Exercise goal: Every line of the material must be reproduced exactly.

--------------------------------

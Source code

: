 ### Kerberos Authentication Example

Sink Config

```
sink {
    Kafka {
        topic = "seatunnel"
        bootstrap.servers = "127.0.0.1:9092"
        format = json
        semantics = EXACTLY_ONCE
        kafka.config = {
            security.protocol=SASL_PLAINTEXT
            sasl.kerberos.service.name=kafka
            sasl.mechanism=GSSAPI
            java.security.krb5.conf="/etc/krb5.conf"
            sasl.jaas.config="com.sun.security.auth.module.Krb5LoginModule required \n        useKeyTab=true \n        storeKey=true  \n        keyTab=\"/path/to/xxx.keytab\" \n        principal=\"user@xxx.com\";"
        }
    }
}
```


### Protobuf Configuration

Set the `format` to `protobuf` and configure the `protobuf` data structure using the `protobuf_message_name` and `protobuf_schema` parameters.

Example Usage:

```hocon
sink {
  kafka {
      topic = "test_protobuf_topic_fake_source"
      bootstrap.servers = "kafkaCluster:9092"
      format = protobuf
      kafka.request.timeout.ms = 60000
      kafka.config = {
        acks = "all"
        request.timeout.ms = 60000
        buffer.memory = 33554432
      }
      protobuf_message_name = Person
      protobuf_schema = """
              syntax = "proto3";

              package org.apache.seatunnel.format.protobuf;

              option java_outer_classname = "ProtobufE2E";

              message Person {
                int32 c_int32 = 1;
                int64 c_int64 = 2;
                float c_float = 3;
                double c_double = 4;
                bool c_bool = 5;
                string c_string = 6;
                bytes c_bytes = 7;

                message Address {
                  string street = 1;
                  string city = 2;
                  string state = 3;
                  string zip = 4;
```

--------------------------------

Answer space:
Source code

: ### Kerberos Authentication Example

Sink Config

```
sink {
    Kafka {
        topic = "seatunnel"
        bootstrap.servers = "127.0.0.1:9092"
        format = json
        semantics = EXACTLY_ONCE
        kafka.config = {
            security.protocol=SASL_PLAINTEXT
            sasl.kerberos.service.name=kafka
            sasl.mechanism=GSSAPI
            java.security.krb5.conf="/etc/krb5.conf"
            sasl.jaas.config="com.sun.security.auth.module.Krb5LoginModule required \n        useKeyTab=true \n        storeKey=true  \n        keyTab=\"/path/to/xxx.keytab\" \n        principal=\"user@xxx.com\";"
        }
    }
}
```


### Protobuf Configuration

Set the `format` to `protobuf` and configure the `protobuf` data structure using the `protobuf_message_name` and `protobuf_schema` parameters.

Example Usage:

```hocon
sink {
  kafka {
      topic = "test_protobuf_topic_fake_source"
      bootstrap.servers = "kafkaCluster:9092"
      format = protobuf
      kafka.request.timeout.ms = 60000
      kafka.config = {
        acks = "all"
        request.timeout.ms = 60000
        buffer.memory = 33554432
      }
      protobuf_message_name = Person
      protobuf_schema = """
              syntax = "proto3";

              package org.apache.seatunnel.format.protobuf;

              option java_outer_classname = "ProtobufE2E";

              message Person {
                int32 c_int32 = 1;
                int64 c_int64 = 2;
                float c_float = 3;
                double c_double = 4;
                bool c_bool = 5;
                string c_string = 6;
                bytes c_bytes = 7;

                message Address {
                  string street = 1;
                  string city = 2;
                  string state = 3;
                  string zip = 4;
```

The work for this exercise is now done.